12 thoughts on “A Terrific Resource For Including Women Philosophers in Your Syllabi

  1. This has been kicking around for a while now. (It was first posted to this blog in 2010: https://feministphilosophers.wordpress.com/2010/07/10/womens-philosophical-works/ ) While I appreciate the idea behind it, I have serious reservations, based mainly on the implementation. Following is a comment I posted elsewhere (http://whatweredoingaboutwhatitslike.wordpress.com/2011/05/09/putting-together-a-database-of-work-by-women/ ). I note now that the same four papers continue to make up the whole of the ‘epistemology’ section.

    “While I sympathize with the motivation, and generally applaud the idea, I think the database as it now stands may be of limited value. Maybe some areas are better represented than others — I’ve only examined a couple — but representation seems to be extremely thin. The ‘epistemology’ section, for instance, includes only four papers, one of which (Zagzebski’s) is an overview, and one of which (Gendler’s) is only tenuously related to epistemology. (Both of these authors have excellent unlisted work in epistemology that is both relevant and representative of their own research.) Unless it were more comprehensive — frankly, by orders of magnitude — I just don’t see this helping someone who is putting together a syllabus. It may even contribute to the impression that women have little to contribute, if someone came to this database expecting it to provide an accurate representation of the important work done by women. This is of course not correct — there’s lots of good mainstream epistemology done by women. (A few obvious names that come to mind are Jessica Brown, Carrie Jenkins, Jennifer Lackey, Miranda Fricker, Jennifer Nagel, and Sally Haslanger.) I see that one can suggest additions to the database, but the scope of the deficit is a bit daunting.

    I wonder whether it might be worth inquiring into integrating a procedure for searching for publications by women in an extant, more comprehensive database, like PhilPapers?”

  2. I check in on this resource every once in a while but I have never found it useful. In the areas I teach the articles are not good choices for undergraduate instruction, and I have hesitated to recommend this site to my colleagues because I expect it would only frustrate them. It’s a great idea but needs something more.

  3. It is actually quite frustrating, I agree. It’s a great idea, but my impression is that it’s understaffed. So sadly when people send in suggestions I don’t think there’s anyone there to deal with them and nothing happens. I also hesitate to recommend it, as it gives the impression there’s not much written by women.

  4. I share the same concerns as Jonathan and Jender. Indeed, notwithstanding the quality of the papers, many of them are not useful at all for undergraduate teaching. We need a list of classics in the field. I have sent a large list of papers and authors to the site administrators over a year ago, but they never incorporated my suggestions.

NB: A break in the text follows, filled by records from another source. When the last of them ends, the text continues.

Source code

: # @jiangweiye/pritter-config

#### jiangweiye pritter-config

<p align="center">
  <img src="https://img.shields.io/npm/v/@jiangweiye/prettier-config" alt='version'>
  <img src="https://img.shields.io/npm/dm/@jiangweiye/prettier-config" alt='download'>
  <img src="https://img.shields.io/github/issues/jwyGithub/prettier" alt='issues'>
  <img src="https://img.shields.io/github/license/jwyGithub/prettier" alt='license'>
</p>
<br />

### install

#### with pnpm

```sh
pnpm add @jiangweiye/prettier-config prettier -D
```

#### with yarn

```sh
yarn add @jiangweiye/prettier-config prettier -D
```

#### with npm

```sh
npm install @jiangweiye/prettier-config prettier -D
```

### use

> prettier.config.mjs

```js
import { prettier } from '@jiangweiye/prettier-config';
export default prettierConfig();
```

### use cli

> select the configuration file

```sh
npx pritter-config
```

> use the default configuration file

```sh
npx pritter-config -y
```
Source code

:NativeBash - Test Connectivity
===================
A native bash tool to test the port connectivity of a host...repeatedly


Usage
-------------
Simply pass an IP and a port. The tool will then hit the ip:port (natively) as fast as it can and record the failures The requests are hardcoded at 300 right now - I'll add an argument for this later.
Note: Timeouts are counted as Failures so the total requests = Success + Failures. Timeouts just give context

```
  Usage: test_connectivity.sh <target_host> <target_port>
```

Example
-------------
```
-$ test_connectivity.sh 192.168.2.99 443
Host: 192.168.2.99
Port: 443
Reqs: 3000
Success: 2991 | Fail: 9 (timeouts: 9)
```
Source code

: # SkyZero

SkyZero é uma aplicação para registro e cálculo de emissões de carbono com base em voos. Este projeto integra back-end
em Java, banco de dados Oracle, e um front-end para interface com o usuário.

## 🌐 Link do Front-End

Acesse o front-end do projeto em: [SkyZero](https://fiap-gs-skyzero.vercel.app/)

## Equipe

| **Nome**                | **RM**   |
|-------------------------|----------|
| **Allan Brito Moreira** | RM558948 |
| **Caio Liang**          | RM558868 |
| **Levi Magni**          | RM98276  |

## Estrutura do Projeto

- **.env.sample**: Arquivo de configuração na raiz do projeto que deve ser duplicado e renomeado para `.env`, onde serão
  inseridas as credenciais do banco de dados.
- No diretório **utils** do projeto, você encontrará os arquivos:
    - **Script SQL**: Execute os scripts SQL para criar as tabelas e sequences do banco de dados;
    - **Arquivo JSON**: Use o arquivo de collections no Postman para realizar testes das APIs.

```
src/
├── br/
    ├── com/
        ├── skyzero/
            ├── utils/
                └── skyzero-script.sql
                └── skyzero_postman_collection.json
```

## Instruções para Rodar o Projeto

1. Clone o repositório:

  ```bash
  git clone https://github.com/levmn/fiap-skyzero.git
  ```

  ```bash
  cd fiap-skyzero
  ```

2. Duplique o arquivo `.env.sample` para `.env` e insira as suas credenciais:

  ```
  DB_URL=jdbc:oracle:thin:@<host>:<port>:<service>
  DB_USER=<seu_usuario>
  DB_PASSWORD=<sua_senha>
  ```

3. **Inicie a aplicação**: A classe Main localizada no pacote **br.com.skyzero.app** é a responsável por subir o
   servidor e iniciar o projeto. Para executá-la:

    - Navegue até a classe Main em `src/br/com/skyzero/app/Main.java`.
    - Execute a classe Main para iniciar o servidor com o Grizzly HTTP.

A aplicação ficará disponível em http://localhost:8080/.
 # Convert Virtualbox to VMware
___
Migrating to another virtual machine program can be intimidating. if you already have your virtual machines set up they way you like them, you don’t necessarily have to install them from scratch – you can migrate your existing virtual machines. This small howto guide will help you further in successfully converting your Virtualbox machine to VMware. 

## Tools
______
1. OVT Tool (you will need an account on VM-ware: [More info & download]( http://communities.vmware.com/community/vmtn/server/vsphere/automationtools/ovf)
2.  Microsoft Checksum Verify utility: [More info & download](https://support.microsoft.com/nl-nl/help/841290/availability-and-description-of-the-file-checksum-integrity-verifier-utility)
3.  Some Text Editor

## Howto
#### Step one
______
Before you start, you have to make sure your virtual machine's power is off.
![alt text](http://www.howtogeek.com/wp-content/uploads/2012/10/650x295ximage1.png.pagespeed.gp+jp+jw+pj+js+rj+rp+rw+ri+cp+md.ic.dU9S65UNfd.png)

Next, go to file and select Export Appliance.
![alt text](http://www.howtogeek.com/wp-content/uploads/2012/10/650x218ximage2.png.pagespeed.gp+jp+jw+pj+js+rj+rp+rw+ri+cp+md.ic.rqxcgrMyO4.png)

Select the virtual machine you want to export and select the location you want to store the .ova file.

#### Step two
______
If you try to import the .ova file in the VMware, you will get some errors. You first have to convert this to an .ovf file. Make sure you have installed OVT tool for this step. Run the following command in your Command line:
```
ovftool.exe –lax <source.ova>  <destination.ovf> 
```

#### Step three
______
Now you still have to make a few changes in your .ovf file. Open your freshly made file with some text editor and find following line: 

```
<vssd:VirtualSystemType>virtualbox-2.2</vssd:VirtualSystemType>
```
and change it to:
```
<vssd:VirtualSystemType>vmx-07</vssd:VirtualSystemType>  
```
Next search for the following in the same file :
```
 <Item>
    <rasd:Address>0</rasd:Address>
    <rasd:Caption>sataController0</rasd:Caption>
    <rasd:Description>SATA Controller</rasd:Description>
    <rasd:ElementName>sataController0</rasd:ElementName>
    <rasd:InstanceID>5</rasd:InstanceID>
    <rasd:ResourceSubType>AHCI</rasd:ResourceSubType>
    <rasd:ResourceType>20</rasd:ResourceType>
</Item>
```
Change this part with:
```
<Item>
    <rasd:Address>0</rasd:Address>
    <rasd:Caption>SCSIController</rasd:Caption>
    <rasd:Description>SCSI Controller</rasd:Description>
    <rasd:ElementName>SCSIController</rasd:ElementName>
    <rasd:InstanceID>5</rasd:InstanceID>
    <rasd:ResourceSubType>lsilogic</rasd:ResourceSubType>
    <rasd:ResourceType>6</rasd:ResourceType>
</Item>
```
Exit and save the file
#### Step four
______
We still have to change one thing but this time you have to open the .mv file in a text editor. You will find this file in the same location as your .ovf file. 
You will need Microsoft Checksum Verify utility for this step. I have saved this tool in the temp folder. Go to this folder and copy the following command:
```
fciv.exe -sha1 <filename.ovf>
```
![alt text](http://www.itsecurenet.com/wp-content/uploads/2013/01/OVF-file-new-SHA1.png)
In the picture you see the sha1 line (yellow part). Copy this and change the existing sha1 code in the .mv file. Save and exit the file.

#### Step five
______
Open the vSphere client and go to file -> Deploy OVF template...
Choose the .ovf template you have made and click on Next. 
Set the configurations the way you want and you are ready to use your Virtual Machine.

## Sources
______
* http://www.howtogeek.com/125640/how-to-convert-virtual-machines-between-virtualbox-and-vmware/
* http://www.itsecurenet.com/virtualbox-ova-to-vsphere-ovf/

  5. Is there any reason this isn’t a wiki? Then anyone who had a suggestion could just add it themselves. If people already have lists of papers that they would want to have appear on the wiki, it wouldn’t be much trouble to set it up.

  6. I’ve now been given permission to explain a bit more regarding Women’s Works: The person running it has left the profession, and what’s up there is a pilot with nobody maintaining it. Others involved are working to get it taken down as they too worry about the impression it gives. They’d very much like people to stop discovering it.

  7. I’ve made an editable google spreadsheet that would allow for compiling such a list, with fields for author name, publication details, link to freely available online paper if available, area of research etc. Before posting the link to it (or before deciding to post it at all) I’m waiting now to hear about other efforts, as I think it’s important to have one well-coordinated list, rather than diverse, scattered initiatives. A wiki would be fine too, but I’ve no experience with implementing this.

  8. If anyone does create a new resource along these lines, one potentially helpful function might be to have an option where users can “like” a reading if they’ve had a successful teaching experience with it. my guess is that this would be useful information to many, especially if the lists get long.

    (I can think of disadvantages to this option too, e.g. it might underestimate the teaching potential of new / less-well-known papers, since already well-known papers would get more likes. but my sense is that the advantages would outweigh these.)